Gastos y deducciones

Le devolvieron 1.200 € que creía perdidos: los gastos deducibles que casi todos olvidan

📅 15 de julio de 2026 · ⏱ 7 min de lectura · ✅ Actualizado 2026

Imagina a una diseñadora autónoma que lleva dos años pagando de más a Hacienda… sin saberlo. No por hacer nada mal: por no atreverse a deducir cosas que sí podía. Su ordenador, una parte del móvil y de internet, la formación de su sector. Todo con factura a su nombre, todo perfectamente justificable. El día que lo revisó, le devolvieron 1.200 €.

Es un ejemplo verosímil, no un cliente concreto, pero ilustra un mecanismo muy real: se paga de más por deducir de menos. Lo hemos resumido en un vídeo de un minuto, y debajo te contamos cómo evitar dejar tu dinero sobre la mesa.

Deducir de menos por miedo es tan caro como deducir de más por error

La diferencia es que el error salta en una revisión y el miedo no salta nunca: simplemente pagas de más en silencio, trimestre tras trimestre. Muchos autónomos no deducen gastos legítimos porque «no vaya a ser», y esa prudencia mal entendida les sale carísima con los años.

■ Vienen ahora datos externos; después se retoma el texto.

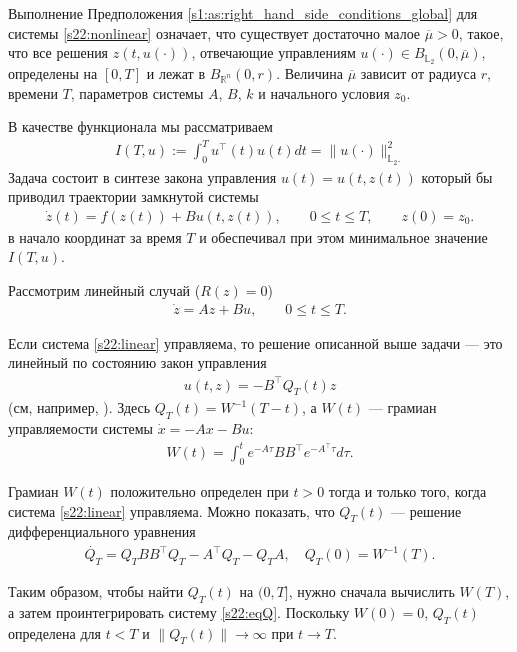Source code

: \documentclass[../main.tex]{subfiles}
\begin{document}
Выполнение Предположения \ref{s1:as:right_hand_side_conditions_global} для системы \eqref{s22:nonlinear} означает, что существует достаточно малое $​\overline{\mu} > 0$, такое, что все решения $z(t,u(\cdot))$, отвечающие управлениям $u(\cdot) \in B_{\mathbb{L}_2}(0, \overline{\mu})$, определены на $[0,T] $ и лежат в  $B_{\mathbb{R}^n}(0,r)$. 
Величина $\overline{\mu}​$ зависит от радиуса $r$, времени $T$, параметров системы $A$, $B$, $k$ и начального условия $z_0$.

В качестве функционала мы рассматриваем 
\begin{gather}\label{s22:cost}
        I(T,u):=\int_0^Tu^\top (t)u(t)dt=     \lVert u(\cdot)\rVert^2_{\mathbb{L}_2.} 
\end{gather}
Задача состоит в синтезе закона управления $u(t)=u(t,z(t))$ который бы приводил траектории замкнутой системы  
\begin{gather*}
    \dot{z}(t)=f(z(t))+B u(t,z(t)),\qquad 0 \leqslant t \leqslant T, \qquad z(0) = z_0.
\end{gather*}
в начало координат за время $T$ и обеспечивал при этом минимальное значение $I(T,u)$. 

Рассмотрим линейный случай ($R(z)=0$)
\begin{gather}\label{s22:linear}
    \dot{z} =  A  z + B u, \qquad 0 \leqslant t \leqslant T.
\end{gather}

Если система \eqref{s22:linear} управляема, то решение описанной выше задачи --- это линейный по состоянию закон управления 
\begin{gather}\label{s22:linear_feedback}
    u(t,z) = -B^{\top} Q_T(t) z
\end{gather}
(см, например, \cite{Abgar,Kur1,GusevOsipov}).
Здесь $Q_T(t)=W^{-1}(T-t)$, а $W(t)$ --- грамиан управляемости системы $\dot{x} = -A x - B u$:
\begin{gather*}
    W(t) = \int_0^t e^{-A\tau}BB^\top e^{-A^{\top}\tau}d\tau. 
\end{gather*}

Грамиан $W(t)$ положительно определен при $t>0$ тогда и только того, когда   
система \eqref{s22:linear} управляема. 
Можно показать, что $Q_T(t)$ --- решение дифференциального уравнения 
\begin{gather}\label{s22:eqQ}
    \dot{Q_T}  = Q_T B B^{\top} Q_T - A^{\top}Q_T - Q_T A, \quad Q_T(0)=W^{-1}(T).
\end{gather}

Таким образом, чтобы найти $Q_T(t)$ на $(0,T]$, нужно сначала вычислить $W(T)$, а затем проинтегрировать систему \eqref{s22:eqQ}.
Поскольку $W(0)=0$, $Q_T(t)$ определена для $t<T$ и $\|Q_T(t)\| \to \infty$ при $t\to T$. 
\end{document}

La regla es sencilla: si el gasto está ligado a tu actividad, tienes factura a tu nombre y lo puedes justificar, entra. No hay que forzar nada; hay que dejar de renunciar a lo que la ley ya te permite.

Los gastos deducibles que casi todos olvidan

Estos son los que más se quedan fuera de las declaraciones, no por prohibidos, sino por olvido o por miedo:

  • Equipo informático y su amortización: el ordenador, el monitor, la tableta gráfica. Si superan cierto importe, se deducen amortizándolos a lo largo de varios años.
  • Móvil e internet (parte afecta): la proporción que usas para trabajar, con la factura a tu nombre y un criterio razonable.
  • Formación de tu sector: cursos, libros técnicos, congresos y suscripciones profesionales que te mantienen al día.
  • Software y suscripciones de trabajo: herramientas de diseño, facturación, almacenamiento en la nube, hosting…
  • Gastos y comisiones bancarias de la cuenta que usas para la actividad.
  • Seguros vinculados a la actividad (responsabilidad civil, seguro del equipo, etc.).
  • Suministros de casa (luz, agua, internet) cuando trabajas desde el domicilio: un porcentaje sobre la parte de la vivienda afecta a la actividad.
  • Cuota de autónomos (RETA): obvia para muchos, pero todavía hay quien no la resta en el modelo 130.

Ninguno es un truco: son gastos normales de trabajar por tu cuenta. La lista completa, con matices por tipo de gasto, la tienes en nuestra guía de gastos deducibles del autónomo en 2026.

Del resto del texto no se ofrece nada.